IMG, in computing, refers to binary files with the .img filename extension that store raw disk images of floppy disks, hard drives, and optical discs or a bitmap image – .img.

Overview
The .img filename extension is used by disk image files, which contain raw dumps of a magnetic disk or of an optical disc. Since a raw image consists of a sector-by-sector binary copy of the source medium, the actual format of the file contents will depend on the file system of the disk from which the image was created (such as a version of FAT). Raw disk images of optical media (such as CDs and DVDs) contain a raw image of all the tracks in a disc (which can include audio, data and video tracks). In the case of CD-ROMs and DVDs, these images usually include not only the data from each sector, but the control headers and error correction fields for each sector as well. 

Since IMG files hold no additional data beyond the disk contents, these files can only be automatically handled by programs that can detect their file systems. For instance, a typical raw disk image of a floppy disk begins with a FAT boot sector, which can be used to identify its file system. Disc images of optical media are usually accompanied by a descriptor file which describes the layout of the disc, and includes information such as track limits which are not stored in the raw image file.

Filename extensions and variants
The .img file extension was originally used for floppy disk raw disk images only. A similar file extension, .ima, is also used to refer to floppy disk image files by some programs. A variant of IMG, called IMZ, consists of a gzipped version of a raw floppy disk image. These files use the .imz file extension, and are commonly found in compressed images of floppy disks created by WinImage.

QEMU uses the .img file extension for raw images of hard drive disks, calling the format simply "raw".

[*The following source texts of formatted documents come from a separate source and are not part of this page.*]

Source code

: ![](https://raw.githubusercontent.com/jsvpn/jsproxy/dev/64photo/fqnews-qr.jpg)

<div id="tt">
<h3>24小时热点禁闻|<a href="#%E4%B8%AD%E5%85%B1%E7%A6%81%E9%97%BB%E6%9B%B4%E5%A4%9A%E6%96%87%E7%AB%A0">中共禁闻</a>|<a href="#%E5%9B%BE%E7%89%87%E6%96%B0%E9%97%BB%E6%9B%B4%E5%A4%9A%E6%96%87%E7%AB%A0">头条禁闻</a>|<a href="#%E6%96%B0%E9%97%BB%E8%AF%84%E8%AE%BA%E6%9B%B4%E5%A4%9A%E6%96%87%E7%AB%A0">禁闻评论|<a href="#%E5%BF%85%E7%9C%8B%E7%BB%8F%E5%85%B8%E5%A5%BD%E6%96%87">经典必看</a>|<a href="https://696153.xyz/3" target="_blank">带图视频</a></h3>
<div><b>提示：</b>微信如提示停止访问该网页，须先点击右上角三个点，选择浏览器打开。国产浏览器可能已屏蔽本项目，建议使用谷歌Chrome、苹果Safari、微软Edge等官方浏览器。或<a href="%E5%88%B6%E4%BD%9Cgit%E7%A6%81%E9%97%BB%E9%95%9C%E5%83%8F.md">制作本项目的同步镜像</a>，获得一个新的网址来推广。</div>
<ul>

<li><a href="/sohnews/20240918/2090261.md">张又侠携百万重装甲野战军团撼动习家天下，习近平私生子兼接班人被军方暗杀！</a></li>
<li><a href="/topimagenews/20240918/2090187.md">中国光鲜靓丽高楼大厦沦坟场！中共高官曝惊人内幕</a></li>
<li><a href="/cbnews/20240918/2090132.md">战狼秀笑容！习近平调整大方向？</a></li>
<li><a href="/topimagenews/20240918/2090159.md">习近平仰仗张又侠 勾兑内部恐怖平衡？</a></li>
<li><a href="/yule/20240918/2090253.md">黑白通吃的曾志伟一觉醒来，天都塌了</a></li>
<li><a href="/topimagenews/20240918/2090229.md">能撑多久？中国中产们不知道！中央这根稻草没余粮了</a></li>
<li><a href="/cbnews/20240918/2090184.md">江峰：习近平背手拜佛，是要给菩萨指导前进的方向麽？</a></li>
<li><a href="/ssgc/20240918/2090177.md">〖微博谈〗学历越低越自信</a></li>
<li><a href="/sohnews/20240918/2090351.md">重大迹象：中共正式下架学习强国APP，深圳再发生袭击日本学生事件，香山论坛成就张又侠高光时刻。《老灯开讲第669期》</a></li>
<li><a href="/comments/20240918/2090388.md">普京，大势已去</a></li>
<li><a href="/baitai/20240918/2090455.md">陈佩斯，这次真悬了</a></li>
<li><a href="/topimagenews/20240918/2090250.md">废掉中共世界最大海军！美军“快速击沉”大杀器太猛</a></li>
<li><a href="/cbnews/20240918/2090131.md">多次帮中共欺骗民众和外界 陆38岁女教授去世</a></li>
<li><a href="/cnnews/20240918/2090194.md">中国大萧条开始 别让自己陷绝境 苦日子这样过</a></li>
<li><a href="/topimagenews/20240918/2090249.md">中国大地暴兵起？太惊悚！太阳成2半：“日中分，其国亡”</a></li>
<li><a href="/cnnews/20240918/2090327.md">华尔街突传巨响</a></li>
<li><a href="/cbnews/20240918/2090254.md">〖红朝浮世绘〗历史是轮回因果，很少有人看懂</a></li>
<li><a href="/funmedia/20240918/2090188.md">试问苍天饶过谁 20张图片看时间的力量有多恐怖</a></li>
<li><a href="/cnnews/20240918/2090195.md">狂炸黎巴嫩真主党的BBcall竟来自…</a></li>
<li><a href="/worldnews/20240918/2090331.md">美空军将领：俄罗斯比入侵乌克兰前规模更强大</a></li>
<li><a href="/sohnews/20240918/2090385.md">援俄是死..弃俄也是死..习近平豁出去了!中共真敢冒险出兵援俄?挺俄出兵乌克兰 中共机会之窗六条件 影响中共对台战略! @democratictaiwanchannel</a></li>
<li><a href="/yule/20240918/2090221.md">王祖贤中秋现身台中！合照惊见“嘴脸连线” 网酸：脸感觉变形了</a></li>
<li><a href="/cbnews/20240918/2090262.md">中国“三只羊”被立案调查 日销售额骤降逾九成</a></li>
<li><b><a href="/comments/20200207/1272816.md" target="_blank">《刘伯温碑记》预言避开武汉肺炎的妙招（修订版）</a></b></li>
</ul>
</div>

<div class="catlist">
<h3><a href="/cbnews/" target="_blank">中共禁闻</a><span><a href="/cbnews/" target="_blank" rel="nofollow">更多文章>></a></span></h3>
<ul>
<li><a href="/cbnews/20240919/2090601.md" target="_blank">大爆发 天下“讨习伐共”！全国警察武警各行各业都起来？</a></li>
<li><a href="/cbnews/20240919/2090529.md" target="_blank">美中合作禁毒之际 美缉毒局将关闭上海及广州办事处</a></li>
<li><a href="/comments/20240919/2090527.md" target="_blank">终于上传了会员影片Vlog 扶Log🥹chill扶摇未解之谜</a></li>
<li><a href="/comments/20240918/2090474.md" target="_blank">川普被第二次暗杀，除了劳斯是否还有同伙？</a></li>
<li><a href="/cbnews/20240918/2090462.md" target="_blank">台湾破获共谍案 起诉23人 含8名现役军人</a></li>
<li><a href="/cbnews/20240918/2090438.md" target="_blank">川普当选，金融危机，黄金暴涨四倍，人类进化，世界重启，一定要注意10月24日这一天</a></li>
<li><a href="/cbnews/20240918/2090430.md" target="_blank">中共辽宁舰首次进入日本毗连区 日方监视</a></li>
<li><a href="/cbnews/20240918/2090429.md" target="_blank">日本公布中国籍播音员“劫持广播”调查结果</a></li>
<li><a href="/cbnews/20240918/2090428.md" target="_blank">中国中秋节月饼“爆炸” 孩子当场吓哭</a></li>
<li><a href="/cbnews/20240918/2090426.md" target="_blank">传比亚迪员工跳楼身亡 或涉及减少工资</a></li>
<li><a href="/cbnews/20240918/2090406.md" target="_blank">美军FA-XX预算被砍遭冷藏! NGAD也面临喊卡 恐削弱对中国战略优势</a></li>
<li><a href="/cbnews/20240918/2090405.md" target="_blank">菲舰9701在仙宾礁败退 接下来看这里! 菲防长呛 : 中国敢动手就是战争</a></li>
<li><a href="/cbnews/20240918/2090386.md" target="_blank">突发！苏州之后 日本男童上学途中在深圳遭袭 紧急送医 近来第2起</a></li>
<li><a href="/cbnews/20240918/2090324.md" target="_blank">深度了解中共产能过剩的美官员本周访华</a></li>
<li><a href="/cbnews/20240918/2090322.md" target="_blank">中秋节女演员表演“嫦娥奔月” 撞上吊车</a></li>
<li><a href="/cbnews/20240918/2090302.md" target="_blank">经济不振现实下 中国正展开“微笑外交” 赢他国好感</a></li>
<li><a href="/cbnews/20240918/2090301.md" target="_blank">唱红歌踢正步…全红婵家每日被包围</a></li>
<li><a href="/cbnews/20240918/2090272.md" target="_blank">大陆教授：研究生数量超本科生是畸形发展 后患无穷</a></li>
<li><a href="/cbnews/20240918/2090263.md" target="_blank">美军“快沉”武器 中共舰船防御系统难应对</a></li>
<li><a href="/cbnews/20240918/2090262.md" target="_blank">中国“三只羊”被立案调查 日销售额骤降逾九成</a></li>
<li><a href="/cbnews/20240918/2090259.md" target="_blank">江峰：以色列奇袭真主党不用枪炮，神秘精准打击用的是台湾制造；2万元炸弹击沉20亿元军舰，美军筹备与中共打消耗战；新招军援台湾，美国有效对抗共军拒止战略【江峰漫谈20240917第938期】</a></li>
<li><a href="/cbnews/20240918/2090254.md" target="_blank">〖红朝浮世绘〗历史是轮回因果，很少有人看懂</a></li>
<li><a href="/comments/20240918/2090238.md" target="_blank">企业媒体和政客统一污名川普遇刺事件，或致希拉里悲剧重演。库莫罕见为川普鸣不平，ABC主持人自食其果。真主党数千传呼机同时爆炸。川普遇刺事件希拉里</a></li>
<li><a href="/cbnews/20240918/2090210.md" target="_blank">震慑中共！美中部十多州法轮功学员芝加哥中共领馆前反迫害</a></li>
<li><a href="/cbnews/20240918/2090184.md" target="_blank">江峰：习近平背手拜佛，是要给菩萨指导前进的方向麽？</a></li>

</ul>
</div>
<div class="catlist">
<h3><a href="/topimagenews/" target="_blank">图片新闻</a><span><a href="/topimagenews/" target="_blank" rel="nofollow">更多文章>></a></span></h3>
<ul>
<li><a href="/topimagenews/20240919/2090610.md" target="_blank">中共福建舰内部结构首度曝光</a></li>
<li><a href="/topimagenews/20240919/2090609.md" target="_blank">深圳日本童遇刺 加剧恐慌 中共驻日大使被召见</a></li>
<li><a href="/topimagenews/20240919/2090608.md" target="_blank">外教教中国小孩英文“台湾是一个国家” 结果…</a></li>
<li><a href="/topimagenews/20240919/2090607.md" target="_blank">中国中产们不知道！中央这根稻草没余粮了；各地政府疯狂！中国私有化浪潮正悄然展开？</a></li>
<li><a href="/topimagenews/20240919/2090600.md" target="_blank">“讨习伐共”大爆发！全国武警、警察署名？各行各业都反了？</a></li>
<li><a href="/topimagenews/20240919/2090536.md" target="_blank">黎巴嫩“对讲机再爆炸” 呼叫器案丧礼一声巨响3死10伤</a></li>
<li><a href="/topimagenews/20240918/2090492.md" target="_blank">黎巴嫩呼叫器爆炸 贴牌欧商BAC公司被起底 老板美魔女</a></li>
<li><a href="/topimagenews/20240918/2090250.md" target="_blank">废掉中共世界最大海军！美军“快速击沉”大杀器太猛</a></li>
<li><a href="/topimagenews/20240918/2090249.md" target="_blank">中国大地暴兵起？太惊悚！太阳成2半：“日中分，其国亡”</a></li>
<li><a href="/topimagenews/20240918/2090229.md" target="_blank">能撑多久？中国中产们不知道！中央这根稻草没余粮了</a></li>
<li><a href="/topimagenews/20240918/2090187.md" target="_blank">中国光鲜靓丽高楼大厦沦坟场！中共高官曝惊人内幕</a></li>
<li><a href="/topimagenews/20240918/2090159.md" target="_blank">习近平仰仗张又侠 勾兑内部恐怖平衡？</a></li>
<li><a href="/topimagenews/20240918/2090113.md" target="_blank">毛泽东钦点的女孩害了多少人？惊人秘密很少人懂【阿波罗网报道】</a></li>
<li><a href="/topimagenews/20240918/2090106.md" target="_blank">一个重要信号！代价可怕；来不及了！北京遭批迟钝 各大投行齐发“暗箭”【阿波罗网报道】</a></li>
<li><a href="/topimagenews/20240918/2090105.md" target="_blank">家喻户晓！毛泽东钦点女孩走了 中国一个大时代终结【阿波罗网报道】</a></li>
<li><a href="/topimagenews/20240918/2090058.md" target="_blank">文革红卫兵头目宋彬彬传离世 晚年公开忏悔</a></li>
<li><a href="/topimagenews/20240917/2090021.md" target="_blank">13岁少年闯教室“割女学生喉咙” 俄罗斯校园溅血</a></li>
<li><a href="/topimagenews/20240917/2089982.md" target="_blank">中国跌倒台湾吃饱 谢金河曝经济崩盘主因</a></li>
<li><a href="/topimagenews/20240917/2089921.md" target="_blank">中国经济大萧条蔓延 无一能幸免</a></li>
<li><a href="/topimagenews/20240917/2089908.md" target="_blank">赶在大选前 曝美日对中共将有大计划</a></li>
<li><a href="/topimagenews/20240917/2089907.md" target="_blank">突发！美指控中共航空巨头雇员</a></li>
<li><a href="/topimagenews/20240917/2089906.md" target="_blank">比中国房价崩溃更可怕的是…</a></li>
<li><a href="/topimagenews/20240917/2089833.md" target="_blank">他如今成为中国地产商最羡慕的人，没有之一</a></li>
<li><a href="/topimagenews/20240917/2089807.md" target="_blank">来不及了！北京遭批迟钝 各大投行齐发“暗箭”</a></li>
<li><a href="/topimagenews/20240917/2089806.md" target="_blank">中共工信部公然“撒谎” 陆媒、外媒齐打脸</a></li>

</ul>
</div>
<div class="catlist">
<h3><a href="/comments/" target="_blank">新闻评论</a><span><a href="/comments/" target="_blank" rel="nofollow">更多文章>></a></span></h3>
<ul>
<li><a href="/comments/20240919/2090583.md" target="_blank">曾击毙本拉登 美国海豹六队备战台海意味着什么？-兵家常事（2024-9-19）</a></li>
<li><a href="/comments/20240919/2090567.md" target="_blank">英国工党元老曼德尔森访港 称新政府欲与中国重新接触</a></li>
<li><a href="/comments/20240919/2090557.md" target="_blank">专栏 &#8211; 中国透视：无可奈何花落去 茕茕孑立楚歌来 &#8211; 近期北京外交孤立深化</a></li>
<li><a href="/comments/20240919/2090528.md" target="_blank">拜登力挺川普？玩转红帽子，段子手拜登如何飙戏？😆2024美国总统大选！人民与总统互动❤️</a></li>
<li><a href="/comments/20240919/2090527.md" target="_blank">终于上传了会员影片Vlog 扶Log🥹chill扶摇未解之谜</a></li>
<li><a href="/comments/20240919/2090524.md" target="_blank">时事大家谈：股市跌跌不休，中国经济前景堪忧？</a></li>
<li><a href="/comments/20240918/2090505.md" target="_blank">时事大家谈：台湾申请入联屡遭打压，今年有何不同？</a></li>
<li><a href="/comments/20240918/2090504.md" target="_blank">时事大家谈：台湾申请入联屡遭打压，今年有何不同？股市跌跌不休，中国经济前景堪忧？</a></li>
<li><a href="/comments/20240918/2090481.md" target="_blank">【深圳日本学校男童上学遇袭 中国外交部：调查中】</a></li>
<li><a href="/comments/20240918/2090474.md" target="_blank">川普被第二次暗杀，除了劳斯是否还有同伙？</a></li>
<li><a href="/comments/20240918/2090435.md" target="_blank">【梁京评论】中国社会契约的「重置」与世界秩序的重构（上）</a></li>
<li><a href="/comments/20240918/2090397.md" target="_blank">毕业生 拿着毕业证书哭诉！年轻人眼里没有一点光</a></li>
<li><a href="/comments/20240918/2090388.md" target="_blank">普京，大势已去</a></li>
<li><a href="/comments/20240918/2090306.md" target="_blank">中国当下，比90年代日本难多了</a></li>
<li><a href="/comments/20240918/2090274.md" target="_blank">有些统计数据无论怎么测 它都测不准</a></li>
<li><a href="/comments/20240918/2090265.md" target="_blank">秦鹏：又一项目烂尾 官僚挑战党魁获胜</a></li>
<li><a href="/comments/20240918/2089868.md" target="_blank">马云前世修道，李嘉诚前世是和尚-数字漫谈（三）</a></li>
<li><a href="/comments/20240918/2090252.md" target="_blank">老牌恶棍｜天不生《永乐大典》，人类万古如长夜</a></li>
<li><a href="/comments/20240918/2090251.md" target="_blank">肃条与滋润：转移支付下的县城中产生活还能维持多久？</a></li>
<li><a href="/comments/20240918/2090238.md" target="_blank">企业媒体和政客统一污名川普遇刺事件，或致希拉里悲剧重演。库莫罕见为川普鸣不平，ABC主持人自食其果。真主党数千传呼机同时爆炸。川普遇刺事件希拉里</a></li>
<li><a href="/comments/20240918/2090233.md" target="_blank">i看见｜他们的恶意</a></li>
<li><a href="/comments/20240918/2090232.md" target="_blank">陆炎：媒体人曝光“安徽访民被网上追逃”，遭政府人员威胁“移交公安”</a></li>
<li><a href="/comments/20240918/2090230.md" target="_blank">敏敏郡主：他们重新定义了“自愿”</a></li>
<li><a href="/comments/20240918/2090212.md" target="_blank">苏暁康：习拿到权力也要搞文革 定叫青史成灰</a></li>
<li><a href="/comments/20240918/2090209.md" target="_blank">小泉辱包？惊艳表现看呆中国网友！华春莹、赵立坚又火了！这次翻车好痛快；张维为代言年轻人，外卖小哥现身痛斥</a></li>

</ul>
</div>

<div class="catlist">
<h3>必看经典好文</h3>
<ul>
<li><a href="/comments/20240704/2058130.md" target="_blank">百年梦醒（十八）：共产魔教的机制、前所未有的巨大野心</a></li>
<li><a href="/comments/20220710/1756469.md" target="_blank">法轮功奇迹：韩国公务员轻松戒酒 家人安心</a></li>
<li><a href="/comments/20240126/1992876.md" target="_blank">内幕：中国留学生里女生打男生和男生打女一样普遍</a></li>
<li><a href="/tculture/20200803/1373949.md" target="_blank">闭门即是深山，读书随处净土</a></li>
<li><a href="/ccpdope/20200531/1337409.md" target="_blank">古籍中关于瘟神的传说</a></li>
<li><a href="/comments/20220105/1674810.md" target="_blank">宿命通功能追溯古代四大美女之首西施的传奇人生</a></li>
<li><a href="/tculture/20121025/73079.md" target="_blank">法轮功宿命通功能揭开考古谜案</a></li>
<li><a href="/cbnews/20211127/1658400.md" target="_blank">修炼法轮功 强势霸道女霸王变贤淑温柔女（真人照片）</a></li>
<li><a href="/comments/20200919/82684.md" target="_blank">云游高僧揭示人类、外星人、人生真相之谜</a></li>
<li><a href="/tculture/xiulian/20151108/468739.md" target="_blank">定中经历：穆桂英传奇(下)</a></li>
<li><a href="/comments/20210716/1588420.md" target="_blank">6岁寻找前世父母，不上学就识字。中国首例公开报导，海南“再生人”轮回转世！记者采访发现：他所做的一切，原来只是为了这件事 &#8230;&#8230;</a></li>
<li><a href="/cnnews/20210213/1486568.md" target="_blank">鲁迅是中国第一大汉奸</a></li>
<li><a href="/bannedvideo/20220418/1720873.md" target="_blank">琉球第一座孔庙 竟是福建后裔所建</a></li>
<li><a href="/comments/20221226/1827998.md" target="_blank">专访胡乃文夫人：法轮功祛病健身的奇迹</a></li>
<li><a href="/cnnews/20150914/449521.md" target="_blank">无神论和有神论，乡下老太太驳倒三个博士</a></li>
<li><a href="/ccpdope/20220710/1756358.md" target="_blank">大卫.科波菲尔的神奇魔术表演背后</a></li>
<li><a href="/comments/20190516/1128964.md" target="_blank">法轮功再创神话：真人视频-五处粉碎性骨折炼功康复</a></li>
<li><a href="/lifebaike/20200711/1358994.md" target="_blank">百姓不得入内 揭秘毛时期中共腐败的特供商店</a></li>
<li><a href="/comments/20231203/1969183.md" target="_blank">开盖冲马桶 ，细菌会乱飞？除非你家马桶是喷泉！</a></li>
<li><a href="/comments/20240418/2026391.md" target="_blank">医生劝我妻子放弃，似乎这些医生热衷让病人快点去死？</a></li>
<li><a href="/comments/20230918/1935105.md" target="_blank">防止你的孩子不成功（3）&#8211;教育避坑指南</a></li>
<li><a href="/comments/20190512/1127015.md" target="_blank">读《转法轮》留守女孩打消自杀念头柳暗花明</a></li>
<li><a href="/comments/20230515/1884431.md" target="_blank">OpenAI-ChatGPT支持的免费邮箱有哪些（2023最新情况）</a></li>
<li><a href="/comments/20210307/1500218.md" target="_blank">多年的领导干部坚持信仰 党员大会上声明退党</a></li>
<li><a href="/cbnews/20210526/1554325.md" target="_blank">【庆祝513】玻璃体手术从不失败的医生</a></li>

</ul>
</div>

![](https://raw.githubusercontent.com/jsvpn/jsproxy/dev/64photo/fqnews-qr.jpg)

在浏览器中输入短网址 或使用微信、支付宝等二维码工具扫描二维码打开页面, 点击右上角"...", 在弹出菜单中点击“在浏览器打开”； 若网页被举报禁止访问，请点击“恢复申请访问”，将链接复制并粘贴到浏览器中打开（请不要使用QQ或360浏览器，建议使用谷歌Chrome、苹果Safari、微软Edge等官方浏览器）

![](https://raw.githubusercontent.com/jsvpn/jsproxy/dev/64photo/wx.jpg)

CloneCD stores optical disc images in .img files and generates additional CloneCD Control Files (with .ccd extension) for each image to hold the necessary metadata. The CUE/BIN format stores disc images in .bin files, which are functionally equivalent to .img image files, and uses .cue files as descriptor files.

Size
The file size of a raw disk image is always a multiple of the sector size. For floppy disks and hard drives this size is typically 512 bytes (but other sizes such as 128 and 1024 exist). More precisely, the file size of a raw disk image of a magnetic disk corresponds to:
Cylinders × Heads × (Sectors per track) × (Sector size)
E.g. for 80 cylinders (tracks) and 2 heads (sides) with 18 sectors per track:
80 × 2 × 18 × 512 = 1,474,560 bytes or 1440 KB

For optical discs such as CDs and DVDs, the raw sector size is usually 2,352, making the size of a raw disc image a multiple of this value.

Comparison to ISO images
ISO images are another type of optical disc image files, which commonly use the .iso file extension, but sometimes use the .img file extension as well. They are similar to the raw optical disc images, but contain only one track with computer data obtained from an optical disc. They cannot contain multiple tracks, nor audio or video tracks. They also do not contain the control headers and error correction fields of CD-ROM or DVD sectors that raw disc images usually store. Their internal format follows the structure of an optical disc file system, commonly ISO 9660 (for CDs) or UDF (for DVDs). The CUE/BIN and CCD/IMG formats, which usually contain raw disc images, can also store ISO images instead.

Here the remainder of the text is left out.